I wasn't feeling too good - I knew that bag of crisps last night was past its sell-by-date. I cycled to work to start the day off well with some fresh air and exercise, but arrived at work in a bad mood because my head was hurting and a car driver - doubtless party to the conspiracy - tried to knock me off my bike; at least it wasn't raining.

It was very gratifying to see colonies on my transformation plates and I set up cultures for DNA preps tomorrow.  I was also delighted to see everyone else suffering from last night although the boys would never admit to frailty.

I collected those Arabidopsis plants again and after lunch I went back to the glasshouse to harvest leaves for RNA preparations.


Well, it was raining, so b****r the fresh air and exercise, I got in the warm, dry car and drove to work, avoiding suicidal cyclists, and arrived in a bad mood.

First, I had a chat with Anthony, my research assistant. I needed to catch up with what he was doing and discuss jobs for next week. Ant's been characterising plant proteins that interact with viral movement proteins. We have some interesting data from these experiments and I expect these will be published soon (another good excuse to go bowling?).

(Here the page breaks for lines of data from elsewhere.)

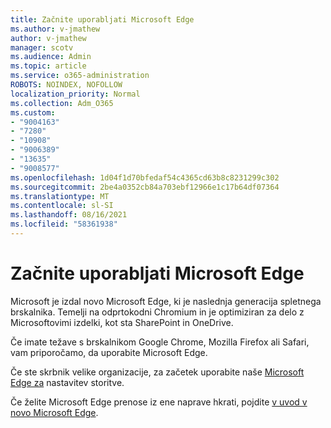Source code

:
 ```yaml
---
title: Začnite uporabljati Microsoft Edge
ms.author: v-jmathew
author: v-jmathew
manager: scotv
ms.audience: Admin
ms.topic: article
ms.service: o365-administration
ROBOTS: NOINDEX, NOFOLLOW
localization_priority: Normal
ms.collection: Adm_O365
ms.custom:
- "9004163"
- "7280"
- "10908"
- "9006389"
- "13635"
- "9008577"
ms.openlocfilehash: 1d04f1d70bfedaf54c4365cd63b8c8231299c302
ms.sourcegitcommit: 2be4a0352cb84a703ebf12966e1c17b64df07364
ms.translationtype: MT
ms.contentlocale: sl-SI
ms.lasthandoff: 08/16/2021
ms.locfileid: "58361938"
---
```

# <a name="start-using-microsoft-edge"></a>Začnite uporabljati Microsoft Edge

Microsoft je izdal novo Microsoft Edge, ki je naslednja generacija spletnega brskalnika. Temelji na odprtokodni Chromium in je optimiziran za delo z Microsoftovimi izdelki, kot sta SharePoint in OneDrive.

Če imate težave s brskalnikom Google Chrome, Mozilla Firefox ali Safari, vam priporočamo, da uporabite Microsoft Edge.

Če ste skrbnik velike organizacije, za začetek uporabite naše [Microsoft Edge za](https://go.microsoft.com/fwlink/?linkid=2142423) nastavitev storitve.

Če želite Microsoft Edge prenose iz ene naprave hkrati, pojdite [v uvod v novo Microsoft Edge](https://go.microsoft.com/fwlink/?linkid=2141049).
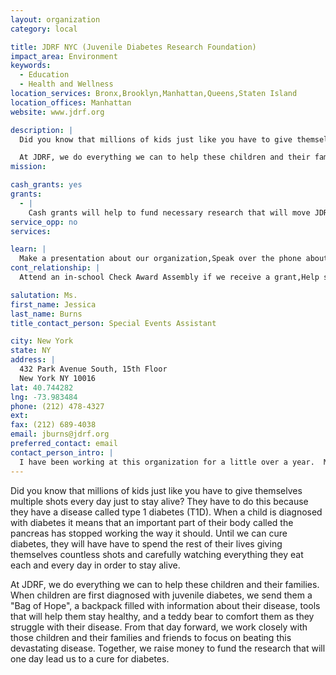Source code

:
 ```yaml
---
layout: organization
category: local

title: JDRF NYC (Juvenile Diabetes Research Foundation)
impact_area: Environment
keywords: 
  - Education
  - Health and Wellness
location_services: Bronx,Brooklyn,Manhattan,Queens,Staten Island
location_offices: Manhattan
website: www.jdrf.org

description: |
  Did you know that millions of kids just like you have to give themselves multiple shots every day just to stay alive?  They have to do this because they have a disease called type 1 diabetes (T1D).  When a child is diagnosed with diabetes it means that an important part of their body called the pancreas has stopped working the way it should.  Until we can cure diabetes, they will have have to spend the rest of their lives giving themselves countless shots and carefully watching everything they eat each and every day in order to stay alive.  

  At JDRF, we do everything we can to help these children and their families.  When children are first diagnosed with juvenile diabetes, we send them a "Bag of Hope", a backpack filled with information about their disease, tools that will help them stay healthy, and a teddy bear to comfort them as they struggle with their disease.   From that day forward, we work closely with those children and their families and friends to focus on beating this devastating disease.  Together, we raise money to fund the research that will one day lead us to a cure for diabetes.
mission: 

cash_grants: yes
grants: 
  - |
    Cash grants will help to fund necessary research that will move JDRF closer to finding a cure for diabetes and its complications.
service_opp: no
services: 

learn: |
  Make a presentation about our organization,Speak over the phone about our work
cont_relationship: |
  Attend an in-school Check Award Assembly if we receive a grant,Help students tell local newspapers and media about their grant and/or project with us,Educate the school by leading a workshop,Collect pennies during the Penny Harvest next fall

salutation: Ms.
first_name: Jessica
last_name: Burns
title_contact_person: Special Events Assistant

city: New York
state: NY
address: |
  432 Park Avenue South, 15th Floor  
  New York NY 10016
lat: 40.744282
lng: -73.983484
phone: (212) 478-4327
ext: 
fax: (212) 689-4038
email: jburns@jdrf.org
preferred_contact: email
contact_person_intro: |
  I have been working at this organization for a little over a year.  My job is to help students learn about what juvenile diabetes is and how they can help us find a cure.  I would love to come out to your school to teach you and your friends about diabetes and how each of your pennies can take us a step closer to a cure.
---
```

Did you know that millions of kids just like you have to give themselves multiple shots every day just to stay alive?  They have to do this because they have a disease called type 1 diabetes (T1D).  When a child is diagnosed with diabetes it means that an important part of their body called the pancreas has stopped working the way it should.  Until we can cure diabetes, they will have have to spend the rest of their lives giving themselves countless shots and carefully watching everything they eat each and every day in order to stay alive.  

At JDRF, we do everything we can to help these children and their families.  When children are first diagnosed with juvenile diabetes, we send them a "Bag of Hope", a backpack filled with information about their disease, tools that will help them stay healthy, and a teddy bear to comfort them as they struggle with their disease.   From that day forward, we work closely with those children and their families and friends to focus on beating this devastating disease.  Together, we raise money to fund the research that will one day lead us to a cure for diabetes.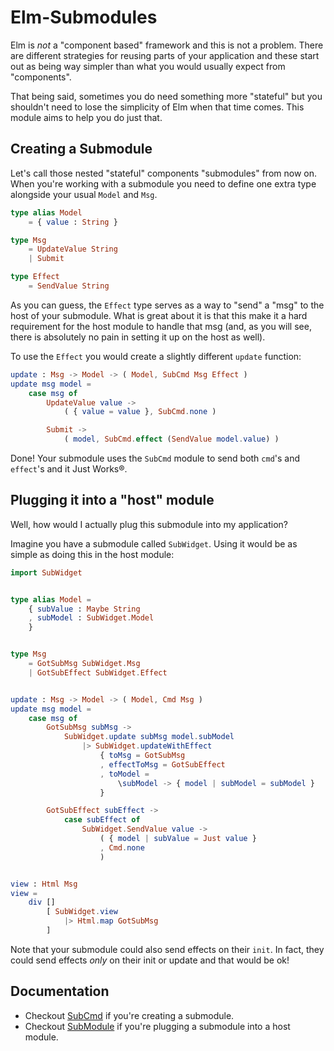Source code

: # Elm-Submodules

Elm is _not_ a "component based" framework and this is not a problem. There are different strategies for reusing parts of your application and these start out as being way simpler than what you would usually expect from "components".

That being said, sometimes you do need something more "stateful" but you shouldn't need to lose the simplicity of Elm when that time comes. This module aims to help you do just that.

## Creating a Submodule

Let's call those nested "stateful" components "submodules" from now on. When you're working with a submodule you need to define one extra type alongside your usual `Model` and `Msg`.

```elm
type alias Model
    = { value : String }

type Msg
    = UpdateValue String
    | Submit

type Effect
    = SendValue String
```

As you can guess, the `Effect` type serves as a way to "send" a "msg" to the host of your submodule. What is great about it is that this make it a hard requirement for the host module to handle that msg (and, as you will see, there is absolutely no pain in setting it up on the host as well).

To use the `Effect` you would create a slightly different `update` function:

```elm
update : Msg -> Model -> ( Model, SubCmd Msg Effect )
update msg model =
    case msg of
        UpdateValue value ->
            ( { value = value }, SubCmd.none )

        Submit ->
            ( model, SubCmd.effect (SendValue model.value) )
```

Done! Your submodule uses the `SubCmd` module to send both `cmd`'s and `effect`'s and it Just Works®.

## Plugging it into a "host" module

Well, how would I actually plug this submodule into my application?

Imagine you have a submodule called `SubWidget`. Using it would be as simple as doing this in the host module:

```elm
import SubWidget


type alias Model =
    { subValue : Maybe String
    , subModel : SubWidget.Model
    }


type Msg
    = GotSubMsg SubWidget.Msg
    | GotSubEffect SubWidget.Effect


update : Msg -> Model -> ( Model, Cmd Msg )
update msg model =
    case msg of
        GotSubMsg subMsg ->
            SubWidget.update subMsg model.subModel
                |> SubWidget.updateWithEffect
                    { toMsg = GotSubMsg
                    , effectToMsg = GotSubEffect
                    , toModel =
                        \subModel -> { model | subModel = subModel }
                    }

        GotSubEffect subEffect ->
            case subEffect of
                SubWidget.SendValue value ->
                    ( { model | subValue = Just value }
                    , Cmd.none
                    )


view : Html Msg
view =
    div []
        [ SubWidget.view
            |> Html.map GotSubMsg
        ]
```

Note that your submodule could also send effects on their `init`. In fact, they could send effects _only_ on their init or update and that would be ok!

## Documentation

- Checkout [SubCmd](https://package.elm-lang.org/packages/uncover-co/elm-submodules/latest/SubCmd) if you're creating a submodule.
- Checkout [SubModule](https://package.elm-lang.org/packages/uncover-co/elm-submodules/latest/SubModule) if you're plugging a submodule into a host module.
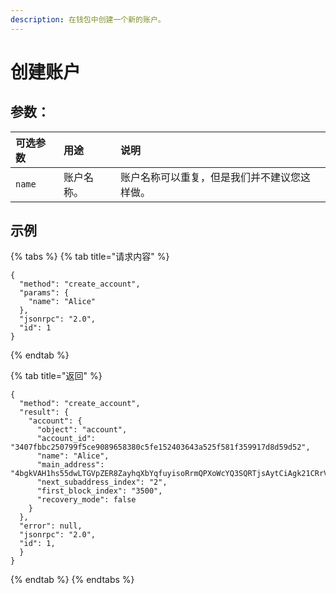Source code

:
 ```yaml
---
description: 在钱包中创建一个新的账户。
---
```


# 创建账户

## 参数：

| 可选参数 | 用途 | 说明 |
| :--- | :--- | :--- |
| `name` | 账户名称。 | 账户名称可以重复，但是我们并不建议您这样做。 |

## 示例

{% tabs %}
{% tab title="请求内容" %}
```text
{
  "method": "create_account",
  "params": {
    "name": "Alice"
  },
  "jsonrpc": "2.0",
  "id": 1
}
```
{% endtab %}

{% tab title="返回" %}
```text
{
  "method": "create_account",
  "result": {
    "account": {
      "object": "account",
      "account_id": "3407fbbc250799f5ce9089658380c5fe152403643a525f581f359917d8d59d52",
      "name": "Alice",
      "main_address": "4bgkVAH1hs55dwLTGVpZER8ZayhqXbYqfuyisoRrmQPXoWcYQ3SQRTjsAytCiAgk21CRrVNysVw5qwzweURzDK9HL3rGXFmAAahb364kYe3",
      "next_subaddress_index": "2",
      "first_block_index": "3500",
      "recovery_mode": false
    }
  },
  "error": null,
  "jsonrpc": "2.0",
  "id": 1,
  }
}
```
{% endtab %}
{% endtabs %}

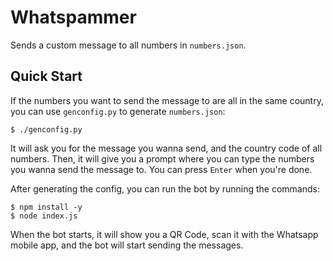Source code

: # Whatspammer

Sends a custom message to all numbers in `numbers.json`.

## Quick Start

If the numbers you want to send the message to are all in the same country, you can use `genconfig.py` to generate `numbers.json`:

```console
$ ./genconfig.py
```

It will ask you for the message you wanna send, and the country code of all numbers. Then, it will give you a prompt where you can type the numbers you wanna send the message to. You can press `Enter` when you're done.

After generating the config, you can run the bot by running the commands:

```console
$ npm install -y
$ node index.js
```

When the bot starts, it will show you a QR Code, scan it with the Whatsapp mobile app, and the bot will start sending the messages.
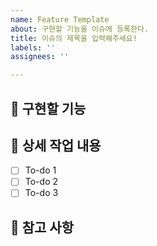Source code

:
 ```yaml
---
name: Feature Template
about: 구현할 기능을 이슈에 등록한다.
title: 이슈의 제목을 입력해주세요!
labels: ''
assignees: ''

---
```


## 🤷 구현할 기능

## 🔨 상세 작업 내용

- [ ] To-do 1
- [ ] To-do 2
- [ ] To-do 3

## 📄 참고 사항
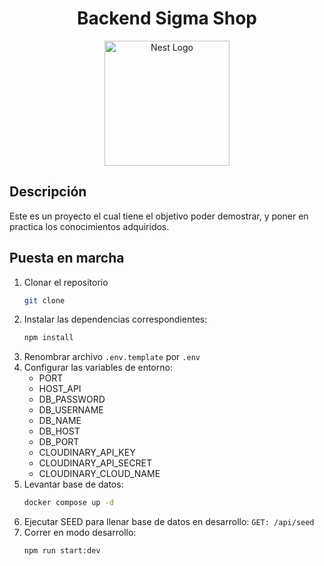 <h1 align="center">Backend Sigma Shop</h1>

<p align="center">
  <a href="http://nestjs.com/" target="blank"><img src="https://nestjs.com/img/logo-small.svg" width="200" alt="Nest Logo" /></a>
</p>

## Descripción

Este es un proyecto el cual tiene el objetivo poder demostrar, y poner en practica los conocimientos adquiridos.

## Puesta en marcha

1. Clonar el repositorio
   ```bash
   git clone
   ```
2. Instalar las dependencias correspondientes:
   ```bash
   npm install
   ```
3. Renombrar archivo `.env.template` por `.env`
4. Configurar las variables de entorno:
   - PORT
   - HOST_API
   - DB_PASSWORD
   - DB_USERNAME
   - DB_NAME
   - DB_HOST
   - DB_PORT
   - CLOUDINARY_API_KEY
   - CLOUDINARY_API_SECRET
   - CLOUDINARY_CLOUD_NAME
5. Levantar base de datos:
   ```bash
   docker compose up -d
   ```
6. Ejecutar SEED para llenar base de datos en desarrollo:
   `GET: /api/seed`
7. Correr en modo desarrollo:
   ```bash
   npm run start:dev
   ```
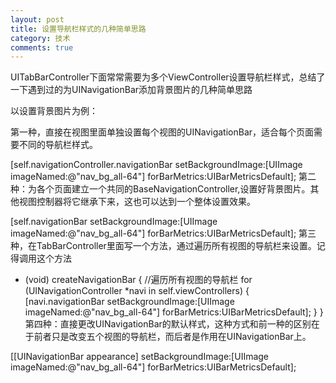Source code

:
 ```yaml
---
layout: post
title: 设置导航栏样式的几种简单思路
category: 技术
comments: true
---
```


UITabBarController下面常常需要为多个ViewController设置导航栏样式，总结了一下遇到过的为UINavigationBar添加背景图片的几种简单思路

以设置背景图片为例：

第一种，直接在视图里面单独设置每个视图的UINavigationBar，适合每个页面需要不同的导航栏样式。

[self.navigationController.navigationBar setBackgroundImage:[UIImage imageNamed:@"nav_bg_all-64"] forBarMetrics:UIBarMetricsDefault];
第二种：为各个页面建立一个共同的BaseNavigationController,设置好背景图片。其他视图控制器将它继承下来，这也可以达到一个整体设置效果。

[self.navigationBar setBackgroundImage:[UIImage imageNamed:@"nav_bg_all-64"] forBarMetrics:UIBarMetricsDefault];
第三种，在TabBarController里面写一个方法，通过遍历所有视图的导航栏来设置。记得调用这个方法

- (void) createNavigationBar {
//遍历所有视图的导航栏
for (UINavigationController *navi in self.viewControllers) {
[navi.navigationBar setBackgroundImage:[UIImage imageNamed:@"nav_bg_all-64"]             forBarMetrics:UIBarMetricsDefault];
}
} 第四种：直接更改UINavigationBar的默认样式，这种方式和前一种的区别在于前者只是改变五个视图的导航栏，而后者是作用在UINavigationBar上。

[[UINavigationBar appearance] setBackgroundImage:[UIImage imageNamed:@"nav_bg_all-64"] forBarMetrics:UIBarMetricsDefault];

I then went to a weekly meeting for Project Leaders in my department where we discussed departmental issues and exchanged information from various committees, etc.  I represent the department on the Controlled Environment, Biological Safety, and Capital Equipment Committees, but had nothing to report since there had been no committee meetings for me to attend that week.

After this, I went to the JIC weekly site seminar.

Lunch, and then I prepared plasmid DNA from cultures (set up yesterday), digested the DNAs, and cleaned up positive clones ready for sequencing. I set up the sequencing reactions and planned to pop in Saturday to clean up the reactions ready for Dave and Paddy (the JIC sequencing service) to put on Monday's sequencing run.

Finally, I set up cultures ready for Sunday, started to relax in front of my computer screen, and thought "not a bad week really". My screensaver came on and I watched Ryan Giggs score yet another amazing goal against Arsenal.

I've been a project leader for two years now and I guess it's a bit like being a football manager. You supervise a multi-national squad, you must score lots of goals (win grants, publish papers) to stay at the top, you can run around with your shirt off when you win and bawl your eyes out when you lose, and there's the occasional lousy refereeing. My ambition is for us to become the research equivalent of league champions, or at least get into the play-offs, because I'd like to be able to say "we done brilliant".